• What needs to be done:
Run through the data and copy out every line that mentions the word "curlen".

• Material to process:

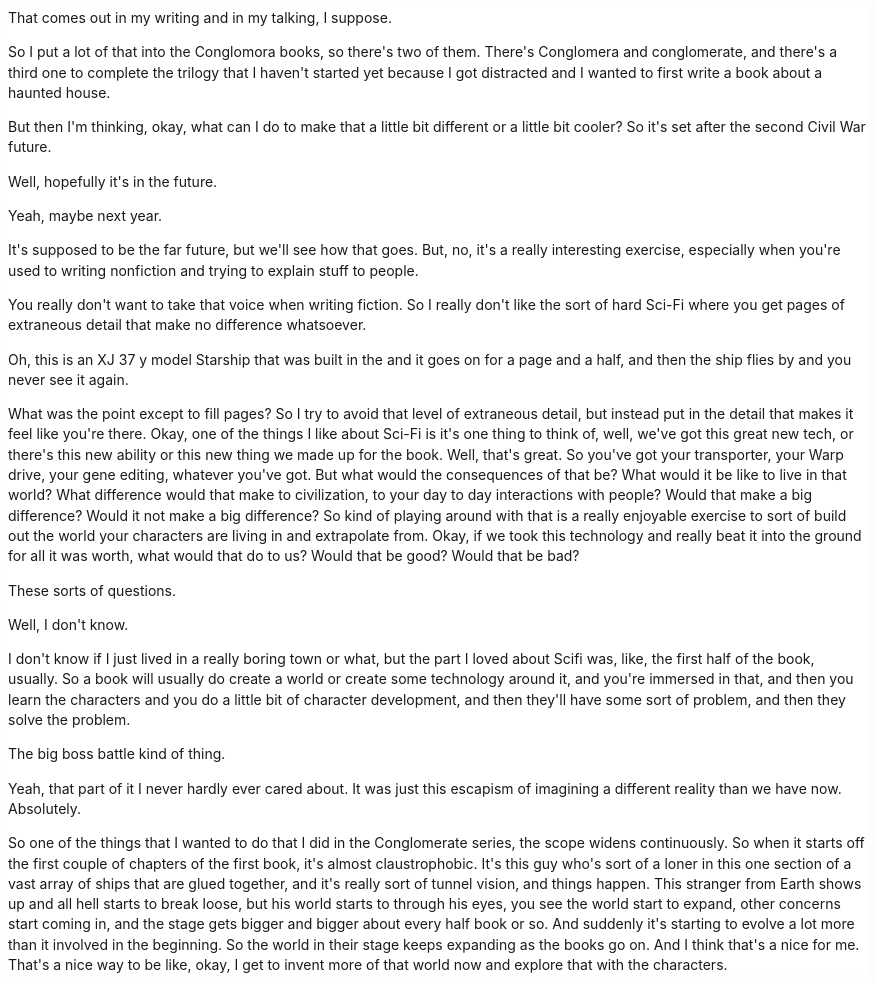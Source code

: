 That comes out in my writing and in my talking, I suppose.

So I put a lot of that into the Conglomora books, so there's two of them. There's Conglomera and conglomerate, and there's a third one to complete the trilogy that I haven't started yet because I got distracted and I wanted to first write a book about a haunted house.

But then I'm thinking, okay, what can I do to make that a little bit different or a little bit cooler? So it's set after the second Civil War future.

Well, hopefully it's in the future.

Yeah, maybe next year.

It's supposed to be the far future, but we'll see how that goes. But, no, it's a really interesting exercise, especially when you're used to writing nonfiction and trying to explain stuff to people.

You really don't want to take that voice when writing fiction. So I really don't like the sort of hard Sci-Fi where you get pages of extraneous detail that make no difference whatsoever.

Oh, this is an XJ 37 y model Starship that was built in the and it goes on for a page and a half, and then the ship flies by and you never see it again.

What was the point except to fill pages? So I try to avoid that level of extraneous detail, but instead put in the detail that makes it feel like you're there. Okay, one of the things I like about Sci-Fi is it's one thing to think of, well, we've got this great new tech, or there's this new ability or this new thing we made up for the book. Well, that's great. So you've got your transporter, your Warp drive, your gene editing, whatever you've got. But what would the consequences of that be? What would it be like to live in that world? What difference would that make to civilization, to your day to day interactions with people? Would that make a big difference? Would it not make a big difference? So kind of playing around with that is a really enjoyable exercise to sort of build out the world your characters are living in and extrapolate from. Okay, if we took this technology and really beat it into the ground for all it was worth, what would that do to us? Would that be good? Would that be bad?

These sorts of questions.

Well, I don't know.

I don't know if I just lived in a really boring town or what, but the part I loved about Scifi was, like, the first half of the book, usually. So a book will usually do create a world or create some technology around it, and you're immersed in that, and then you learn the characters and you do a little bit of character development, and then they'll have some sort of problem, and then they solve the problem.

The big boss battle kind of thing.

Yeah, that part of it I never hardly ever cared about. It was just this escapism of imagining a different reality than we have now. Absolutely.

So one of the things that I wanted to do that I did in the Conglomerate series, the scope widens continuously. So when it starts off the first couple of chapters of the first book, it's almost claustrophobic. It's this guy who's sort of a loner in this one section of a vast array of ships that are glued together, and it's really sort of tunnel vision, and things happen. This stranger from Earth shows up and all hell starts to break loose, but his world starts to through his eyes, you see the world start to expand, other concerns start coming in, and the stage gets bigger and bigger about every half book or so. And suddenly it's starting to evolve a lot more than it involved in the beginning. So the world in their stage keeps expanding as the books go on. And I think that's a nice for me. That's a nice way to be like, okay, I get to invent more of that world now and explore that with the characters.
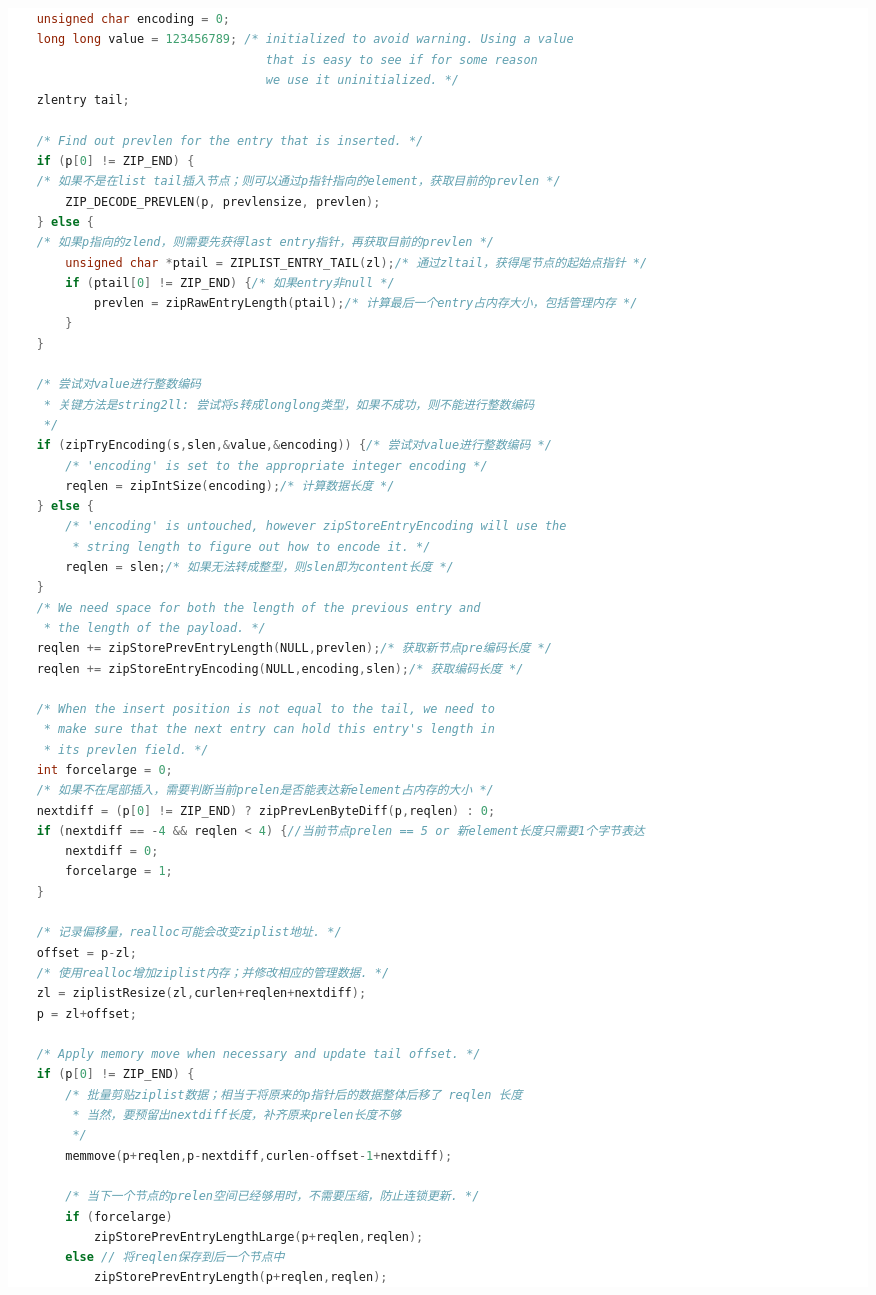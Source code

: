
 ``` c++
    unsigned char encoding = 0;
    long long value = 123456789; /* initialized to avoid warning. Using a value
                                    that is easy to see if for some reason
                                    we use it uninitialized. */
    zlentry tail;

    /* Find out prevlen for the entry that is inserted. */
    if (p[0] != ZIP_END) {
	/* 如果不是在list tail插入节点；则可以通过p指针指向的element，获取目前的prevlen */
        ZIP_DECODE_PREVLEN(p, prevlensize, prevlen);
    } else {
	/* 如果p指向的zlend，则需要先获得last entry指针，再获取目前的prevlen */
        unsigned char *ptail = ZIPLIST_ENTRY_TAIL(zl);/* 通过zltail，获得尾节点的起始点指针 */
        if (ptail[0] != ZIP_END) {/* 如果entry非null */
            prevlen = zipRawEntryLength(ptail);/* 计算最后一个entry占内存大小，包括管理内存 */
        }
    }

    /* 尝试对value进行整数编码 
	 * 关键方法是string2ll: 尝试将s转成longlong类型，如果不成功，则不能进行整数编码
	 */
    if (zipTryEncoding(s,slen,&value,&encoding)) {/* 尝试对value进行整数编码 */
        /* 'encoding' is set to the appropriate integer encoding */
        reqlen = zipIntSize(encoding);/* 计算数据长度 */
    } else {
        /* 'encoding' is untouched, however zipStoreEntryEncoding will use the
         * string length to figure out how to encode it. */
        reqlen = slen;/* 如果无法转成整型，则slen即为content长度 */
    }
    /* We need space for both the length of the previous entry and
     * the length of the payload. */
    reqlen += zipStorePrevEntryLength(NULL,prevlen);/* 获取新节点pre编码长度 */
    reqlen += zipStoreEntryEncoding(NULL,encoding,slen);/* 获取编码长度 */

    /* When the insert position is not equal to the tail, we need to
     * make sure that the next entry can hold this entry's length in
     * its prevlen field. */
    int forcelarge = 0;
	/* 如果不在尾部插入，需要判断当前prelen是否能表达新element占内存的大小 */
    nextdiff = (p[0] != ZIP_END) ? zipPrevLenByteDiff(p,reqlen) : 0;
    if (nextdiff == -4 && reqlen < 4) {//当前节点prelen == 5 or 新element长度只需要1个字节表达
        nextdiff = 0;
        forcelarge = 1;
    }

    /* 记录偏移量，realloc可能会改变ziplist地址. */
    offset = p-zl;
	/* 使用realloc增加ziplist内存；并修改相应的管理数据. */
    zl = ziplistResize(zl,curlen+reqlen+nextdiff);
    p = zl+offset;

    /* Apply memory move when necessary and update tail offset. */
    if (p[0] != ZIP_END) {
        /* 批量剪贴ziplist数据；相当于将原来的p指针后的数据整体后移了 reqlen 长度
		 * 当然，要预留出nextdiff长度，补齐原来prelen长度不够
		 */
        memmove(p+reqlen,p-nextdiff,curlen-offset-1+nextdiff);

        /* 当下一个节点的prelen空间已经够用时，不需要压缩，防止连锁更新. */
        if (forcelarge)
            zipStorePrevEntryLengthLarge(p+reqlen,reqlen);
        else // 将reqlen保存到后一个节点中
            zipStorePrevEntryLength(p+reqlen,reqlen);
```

• Exercise result:
    zl = ziplistResize(zl,curlen+reqlen+nextdiff);
        memmove(p+reqlen,p-nextdiff,curlen-offset-1+nextdiff);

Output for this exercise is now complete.